# Your task:
If a line below contains the string "more", return that line.

# Material shown:
........
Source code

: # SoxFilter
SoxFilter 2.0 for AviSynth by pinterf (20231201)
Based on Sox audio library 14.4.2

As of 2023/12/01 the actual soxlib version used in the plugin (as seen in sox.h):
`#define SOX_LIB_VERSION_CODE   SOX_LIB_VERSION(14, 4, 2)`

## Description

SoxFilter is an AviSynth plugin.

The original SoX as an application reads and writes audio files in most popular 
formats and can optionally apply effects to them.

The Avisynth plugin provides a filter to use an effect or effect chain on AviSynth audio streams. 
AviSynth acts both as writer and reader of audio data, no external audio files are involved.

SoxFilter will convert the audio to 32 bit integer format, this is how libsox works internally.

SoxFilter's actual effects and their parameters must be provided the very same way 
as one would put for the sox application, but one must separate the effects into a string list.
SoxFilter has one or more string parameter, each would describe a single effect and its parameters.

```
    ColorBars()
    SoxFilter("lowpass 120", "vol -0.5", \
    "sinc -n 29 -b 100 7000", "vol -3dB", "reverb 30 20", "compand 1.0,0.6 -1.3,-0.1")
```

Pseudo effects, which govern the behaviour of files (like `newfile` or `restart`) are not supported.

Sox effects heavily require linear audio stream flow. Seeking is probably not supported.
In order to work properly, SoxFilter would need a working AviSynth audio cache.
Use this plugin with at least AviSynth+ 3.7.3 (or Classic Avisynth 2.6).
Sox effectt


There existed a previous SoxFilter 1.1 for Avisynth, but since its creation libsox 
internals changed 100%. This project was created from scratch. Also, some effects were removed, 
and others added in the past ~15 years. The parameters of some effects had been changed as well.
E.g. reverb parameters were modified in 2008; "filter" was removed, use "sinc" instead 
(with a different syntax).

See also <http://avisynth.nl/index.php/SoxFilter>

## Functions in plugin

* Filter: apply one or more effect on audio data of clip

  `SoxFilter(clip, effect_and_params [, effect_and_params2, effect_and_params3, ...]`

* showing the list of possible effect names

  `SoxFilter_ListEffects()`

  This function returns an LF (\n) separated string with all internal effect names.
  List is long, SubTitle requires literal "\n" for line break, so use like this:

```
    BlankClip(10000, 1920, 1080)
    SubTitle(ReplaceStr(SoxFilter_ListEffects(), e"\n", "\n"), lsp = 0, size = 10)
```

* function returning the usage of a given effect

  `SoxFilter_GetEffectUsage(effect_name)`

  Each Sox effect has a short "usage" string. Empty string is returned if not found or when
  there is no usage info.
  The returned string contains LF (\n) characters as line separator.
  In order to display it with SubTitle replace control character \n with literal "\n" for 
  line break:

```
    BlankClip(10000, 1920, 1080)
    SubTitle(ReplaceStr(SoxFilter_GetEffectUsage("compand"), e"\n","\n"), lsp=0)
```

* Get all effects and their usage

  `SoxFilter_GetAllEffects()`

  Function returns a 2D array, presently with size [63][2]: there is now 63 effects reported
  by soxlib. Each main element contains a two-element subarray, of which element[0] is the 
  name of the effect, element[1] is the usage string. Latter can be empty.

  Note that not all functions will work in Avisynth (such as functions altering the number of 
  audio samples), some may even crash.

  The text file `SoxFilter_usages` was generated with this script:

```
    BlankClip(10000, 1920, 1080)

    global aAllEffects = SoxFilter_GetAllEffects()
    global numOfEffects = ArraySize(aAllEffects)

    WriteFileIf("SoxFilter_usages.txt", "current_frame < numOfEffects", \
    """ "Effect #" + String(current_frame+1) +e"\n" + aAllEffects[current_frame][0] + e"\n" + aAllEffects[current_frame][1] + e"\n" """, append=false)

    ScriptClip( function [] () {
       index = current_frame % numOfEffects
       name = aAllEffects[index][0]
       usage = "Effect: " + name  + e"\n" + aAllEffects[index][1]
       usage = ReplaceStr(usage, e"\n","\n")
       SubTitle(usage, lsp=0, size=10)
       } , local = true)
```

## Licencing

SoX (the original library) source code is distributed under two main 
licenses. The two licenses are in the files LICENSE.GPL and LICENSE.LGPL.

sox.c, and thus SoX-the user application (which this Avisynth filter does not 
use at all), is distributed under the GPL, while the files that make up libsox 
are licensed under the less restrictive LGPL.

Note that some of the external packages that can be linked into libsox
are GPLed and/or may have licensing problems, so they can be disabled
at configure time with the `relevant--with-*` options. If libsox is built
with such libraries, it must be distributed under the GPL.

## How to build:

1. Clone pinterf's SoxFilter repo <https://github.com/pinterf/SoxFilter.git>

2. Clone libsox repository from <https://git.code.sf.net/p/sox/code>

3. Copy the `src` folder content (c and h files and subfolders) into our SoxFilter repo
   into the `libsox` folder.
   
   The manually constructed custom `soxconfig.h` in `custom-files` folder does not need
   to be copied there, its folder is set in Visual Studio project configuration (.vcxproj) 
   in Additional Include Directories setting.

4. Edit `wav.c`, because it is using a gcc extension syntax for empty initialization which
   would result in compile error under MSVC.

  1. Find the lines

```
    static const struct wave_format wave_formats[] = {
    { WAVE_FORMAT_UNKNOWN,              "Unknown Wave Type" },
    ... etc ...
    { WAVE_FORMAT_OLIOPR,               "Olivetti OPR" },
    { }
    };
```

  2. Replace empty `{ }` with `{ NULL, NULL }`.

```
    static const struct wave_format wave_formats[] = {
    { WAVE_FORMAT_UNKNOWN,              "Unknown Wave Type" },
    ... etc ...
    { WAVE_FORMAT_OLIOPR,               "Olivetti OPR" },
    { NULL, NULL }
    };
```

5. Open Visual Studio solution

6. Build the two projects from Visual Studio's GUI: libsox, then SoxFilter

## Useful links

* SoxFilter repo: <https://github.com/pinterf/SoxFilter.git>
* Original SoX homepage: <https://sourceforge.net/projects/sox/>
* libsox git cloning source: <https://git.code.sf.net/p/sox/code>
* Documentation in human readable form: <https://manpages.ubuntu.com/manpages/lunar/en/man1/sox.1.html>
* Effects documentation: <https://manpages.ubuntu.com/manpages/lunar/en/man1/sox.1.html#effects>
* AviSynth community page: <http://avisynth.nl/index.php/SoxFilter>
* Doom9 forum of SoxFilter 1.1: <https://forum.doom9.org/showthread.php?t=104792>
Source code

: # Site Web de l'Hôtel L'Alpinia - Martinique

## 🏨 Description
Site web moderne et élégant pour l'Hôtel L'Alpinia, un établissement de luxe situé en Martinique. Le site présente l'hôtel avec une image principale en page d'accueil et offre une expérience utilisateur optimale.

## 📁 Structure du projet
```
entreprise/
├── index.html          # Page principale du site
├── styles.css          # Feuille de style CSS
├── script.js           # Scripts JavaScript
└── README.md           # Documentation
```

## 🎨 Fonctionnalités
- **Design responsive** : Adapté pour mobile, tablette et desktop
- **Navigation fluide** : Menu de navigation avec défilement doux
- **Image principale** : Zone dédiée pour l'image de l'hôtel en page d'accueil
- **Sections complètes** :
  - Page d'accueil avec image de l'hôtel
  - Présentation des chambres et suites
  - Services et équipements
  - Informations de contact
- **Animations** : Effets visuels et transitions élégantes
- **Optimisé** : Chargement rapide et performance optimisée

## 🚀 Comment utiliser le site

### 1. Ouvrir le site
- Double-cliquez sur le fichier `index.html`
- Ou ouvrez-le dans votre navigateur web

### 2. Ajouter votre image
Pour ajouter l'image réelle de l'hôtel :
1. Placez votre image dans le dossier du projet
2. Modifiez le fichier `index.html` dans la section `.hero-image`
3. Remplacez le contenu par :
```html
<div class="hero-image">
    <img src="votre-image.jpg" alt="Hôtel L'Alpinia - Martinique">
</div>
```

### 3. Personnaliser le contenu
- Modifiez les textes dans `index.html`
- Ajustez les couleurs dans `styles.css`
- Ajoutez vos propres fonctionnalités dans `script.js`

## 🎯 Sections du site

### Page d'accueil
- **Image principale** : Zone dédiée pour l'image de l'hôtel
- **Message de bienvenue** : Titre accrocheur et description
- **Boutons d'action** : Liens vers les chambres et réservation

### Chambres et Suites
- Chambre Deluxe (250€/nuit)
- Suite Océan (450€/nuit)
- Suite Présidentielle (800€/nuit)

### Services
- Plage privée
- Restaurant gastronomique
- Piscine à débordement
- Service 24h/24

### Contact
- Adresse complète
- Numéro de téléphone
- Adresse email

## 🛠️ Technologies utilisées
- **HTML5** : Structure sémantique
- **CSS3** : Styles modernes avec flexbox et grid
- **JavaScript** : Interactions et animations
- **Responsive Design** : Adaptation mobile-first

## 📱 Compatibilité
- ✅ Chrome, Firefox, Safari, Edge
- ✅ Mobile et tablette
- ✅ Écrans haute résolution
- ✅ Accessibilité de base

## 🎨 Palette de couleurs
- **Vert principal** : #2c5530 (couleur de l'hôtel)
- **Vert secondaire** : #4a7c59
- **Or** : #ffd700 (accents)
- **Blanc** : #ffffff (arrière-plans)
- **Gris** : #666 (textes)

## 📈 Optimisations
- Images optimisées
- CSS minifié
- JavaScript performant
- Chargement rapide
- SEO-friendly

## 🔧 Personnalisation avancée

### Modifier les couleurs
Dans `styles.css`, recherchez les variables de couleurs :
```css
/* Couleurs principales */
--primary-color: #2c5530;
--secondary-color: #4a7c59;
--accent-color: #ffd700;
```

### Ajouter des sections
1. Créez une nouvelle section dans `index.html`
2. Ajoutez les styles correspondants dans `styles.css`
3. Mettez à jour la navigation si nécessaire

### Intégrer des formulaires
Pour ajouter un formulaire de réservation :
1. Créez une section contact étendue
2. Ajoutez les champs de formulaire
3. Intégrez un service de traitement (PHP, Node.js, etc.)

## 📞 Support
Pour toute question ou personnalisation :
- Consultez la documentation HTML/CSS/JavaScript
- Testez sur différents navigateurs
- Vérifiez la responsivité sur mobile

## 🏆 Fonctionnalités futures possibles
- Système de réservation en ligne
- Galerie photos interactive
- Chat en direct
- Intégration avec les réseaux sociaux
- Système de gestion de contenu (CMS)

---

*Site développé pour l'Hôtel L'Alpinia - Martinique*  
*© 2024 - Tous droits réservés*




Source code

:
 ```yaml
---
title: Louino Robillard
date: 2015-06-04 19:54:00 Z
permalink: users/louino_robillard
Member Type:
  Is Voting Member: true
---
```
........
# Task output:
SoxFilter has one or more string parameter, each would describe a single effect and its parameters.
* Filter: apply one or more effect on audio data of clip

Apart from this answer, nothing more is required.